The synagogue at which Rabbi Meir Kahane had been scheduled to speak on Tuesday night was the scene instead of a memorial service for the Jewish Defense League founder who was assassinated in New York last week.
More than 1,000 mourners jammed into the sanctuary of Congregation B'nai David-Judea on Pico Boulevard, where they cheered and applauded as speakers compared Kahane to Jewish leaders from Moses to Theodor Herzl, founder of the Zionist movement.
Although the program called for the singing of "Hatikva," the Israeli national anthem, organizers from Kach International, the fund-raising arm of Kahane's Israeli political party, said the evening would be strictly religious in nature.

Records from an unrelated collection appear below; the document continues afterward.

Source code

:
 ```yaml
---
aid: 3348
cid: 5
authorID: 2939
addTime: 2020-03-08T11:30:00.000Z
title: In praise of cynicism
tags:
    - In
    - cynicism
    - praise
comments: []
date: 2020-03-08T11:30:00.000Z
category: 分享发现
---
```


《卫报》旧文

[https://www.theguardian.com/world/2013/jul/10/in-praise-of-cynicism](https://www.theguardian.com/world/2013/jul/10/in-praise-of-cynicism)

It opened with a recital of three Psalms instead.
"The messenger is not here any more but his message will live on," said Philip Schroit, rabbi emeritus of the synagogue, which was the only Jewish institution in Los Angeles that regularly offered Kahane a place to speak.
Rabbi Pinchas Groman, president of the Rabbinical Council of California, said American authorities who declined to restore Kahane's citizenship, the Israeli parliament that barred him from running for reelection and fellow rabbis who would not give Kahane a hearing should all ask for forgiveness.
Although spokesmen for major Jewish organizations considered him to be a "fringe element," he voiced the thoughts of many individual Jews, speakers at the service said.
Three police officers were stationed outside the synagogue, but there were no incidents.